900,000 kids doses given in first week

As virus peaks shift among states, health experts watch for 5th wave

Nurse Tami Herndon of the Mount Rogers Health District in Bristol, Va., gives John Price a covid-19 shot Wednesday during a clinic at Van Pelt Elementary School in Bristol. The after-school clinic had more than 80 appointments for the day.
(AP/Bristol Herald Courier/David Crigger)
Nurse Tami Herndon of the Mount Rogers Health District in Bristol, Va., gives John Price a covid-19 shot Wednesday during a clinic at Van Pelt Elementary School in Bristol. The after-school clinic had more than 80 appointments for the day. (AP/Bristol Herald Courier/David Crigger)

WASHINGTON -- About 900,000 kids ages 5-11 will have received their first doses of the covid-19 vaccine in their first week of eligibility, the White House said Wednesday, providing the first glimpse at the pace of the school-aged vaccination campaign.

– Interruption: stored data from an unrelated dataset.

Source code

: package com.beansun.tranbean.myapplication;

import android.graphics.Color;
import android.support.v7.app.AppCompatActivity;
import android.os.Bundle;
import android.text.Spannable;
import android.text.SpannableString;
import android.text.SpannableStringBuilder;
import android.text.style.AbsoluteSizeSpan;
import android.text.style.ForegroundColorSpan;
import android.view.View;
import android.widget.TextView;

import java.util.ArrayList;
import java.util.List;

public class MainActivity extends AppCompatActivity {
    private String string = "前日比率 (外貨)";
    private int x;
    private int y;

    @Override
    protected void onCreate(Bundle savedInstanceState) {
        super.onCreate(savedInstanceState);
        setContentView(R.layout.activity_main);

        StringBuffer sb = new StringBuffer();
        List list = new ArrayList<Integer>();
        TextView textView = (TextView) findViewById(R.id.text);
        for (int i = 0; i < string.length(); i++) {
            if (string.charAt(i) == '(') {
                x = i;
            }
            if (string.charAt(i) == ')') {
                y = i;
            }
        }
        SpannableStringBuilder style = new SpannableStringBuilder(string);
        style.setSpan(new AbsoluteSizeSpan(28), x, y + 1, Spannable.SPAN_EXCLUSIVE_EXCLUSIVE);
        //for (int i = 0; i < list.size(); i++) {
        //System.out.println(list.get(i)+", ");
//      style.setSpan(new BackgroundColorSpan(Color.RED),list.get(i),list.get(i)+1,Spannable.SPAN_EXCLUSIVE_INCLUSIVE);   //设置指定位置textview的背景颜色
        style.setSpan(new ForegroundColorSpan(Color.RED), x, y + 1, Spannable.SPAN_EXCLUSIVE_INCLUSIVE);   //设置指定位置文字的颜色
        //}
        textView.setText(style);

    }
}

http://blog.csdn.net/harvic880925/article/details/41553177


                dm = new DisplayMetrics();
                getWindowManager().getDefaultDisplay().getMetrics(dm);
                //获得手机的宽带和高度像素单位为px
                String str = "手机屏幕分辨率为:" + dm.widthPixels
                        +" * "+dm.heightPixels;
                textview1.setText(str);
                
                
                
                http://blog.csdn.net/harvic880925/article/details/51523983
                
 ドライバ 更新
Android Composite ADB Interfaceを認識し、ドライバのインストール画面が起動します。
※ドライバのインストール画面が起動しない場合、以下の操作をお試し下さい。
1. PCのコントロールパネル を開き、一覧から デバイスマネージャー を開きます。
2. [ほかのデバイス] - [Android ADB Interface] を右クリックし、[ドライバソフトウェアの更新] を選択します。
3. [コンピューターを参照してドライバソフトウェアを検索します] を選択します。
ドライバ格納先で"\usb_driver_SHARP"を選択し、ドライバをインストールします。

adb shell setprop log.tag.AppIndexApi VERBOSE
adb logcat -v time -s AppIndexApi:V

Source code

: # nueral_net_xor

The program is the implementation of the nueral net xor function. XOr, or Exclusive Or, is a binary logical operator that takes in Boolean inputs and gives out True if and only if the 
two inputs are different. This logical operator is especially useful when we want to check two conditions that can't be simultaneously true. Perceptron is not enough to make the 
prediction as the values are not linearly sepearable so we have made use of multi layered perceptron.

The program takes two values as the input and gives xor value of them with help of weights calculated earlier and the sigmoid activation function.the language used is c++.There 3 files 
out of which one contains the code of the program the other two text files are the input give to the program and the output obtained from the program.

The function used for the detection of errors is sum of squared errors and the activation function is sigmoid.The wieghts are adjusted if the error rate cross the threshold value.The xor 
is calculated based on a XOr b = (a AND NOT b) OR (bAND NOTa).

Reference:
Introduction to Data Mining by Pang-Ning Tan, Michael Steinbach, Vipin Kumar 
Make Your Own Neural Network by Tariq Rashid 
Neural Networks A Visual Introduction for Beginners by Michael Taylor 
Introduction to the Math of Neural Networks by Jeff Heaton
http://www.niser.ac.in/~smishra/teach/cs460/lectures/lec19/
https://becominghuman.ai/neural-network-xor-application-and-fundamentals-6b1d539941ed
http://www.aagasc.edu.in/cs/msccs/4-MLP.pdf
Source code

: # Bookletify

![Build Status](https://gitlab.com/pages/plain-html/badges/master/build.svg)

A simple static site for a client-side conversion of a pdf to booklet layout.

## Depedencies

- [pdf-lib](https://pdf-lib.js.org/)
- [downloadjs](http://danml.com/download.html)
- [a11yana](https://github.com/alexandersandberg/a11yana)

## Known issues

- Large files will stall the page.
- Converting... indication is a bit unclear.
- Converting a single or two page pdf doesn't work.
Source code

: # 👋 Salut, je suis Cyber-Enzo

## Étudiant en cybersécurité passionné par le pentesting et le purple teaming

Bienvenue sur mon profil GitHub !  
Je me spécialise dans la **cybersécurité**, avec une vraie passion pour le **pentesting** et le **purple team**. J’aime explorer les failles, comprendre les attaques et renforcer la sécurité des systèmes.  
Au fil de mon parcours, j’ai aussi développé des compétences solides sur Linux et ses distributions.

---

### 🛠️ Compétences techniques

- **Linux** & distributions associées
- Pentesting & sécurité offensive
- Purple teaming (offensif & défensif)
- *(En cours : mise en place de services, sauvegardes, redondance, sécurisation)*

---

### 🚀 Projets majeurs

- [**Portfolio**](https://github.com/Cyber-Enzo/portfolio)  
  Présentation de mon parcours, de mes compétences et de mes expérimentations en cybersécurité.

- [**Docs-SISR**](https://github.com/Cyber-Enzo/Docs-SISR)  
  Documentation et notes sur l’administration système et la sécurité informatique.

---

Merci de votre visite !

Final clearance for the shots was granted by federal regulators Nov. 2, with the first doses to kids beginning in some locations the next day. Now nearly 20,000 pharmacies, clinics and physicians' offices are administering the doses, and the Biden administration estimated that by the end of Wednesday more than 900,000 of the kid doses would have been administered. Additionally about 700,000 first-shot appointments are also scheduled for the coming days.

About 28 million 5- to 11-year-olds are now eligible for the Pfizer vaccine at a dose that's a third of the amount given to teens and adults.

Kids who begin the two-dose regimen by the end of next week will have full protection from the vaccines by Christmas.

The administration is encouraging schools to host vaccination clinics on-site to make it even easier for kids to get shots. The White House is also asking schools to share information from "trusted messengers" like doctors and public health officials to combat misinformation around the vaccines.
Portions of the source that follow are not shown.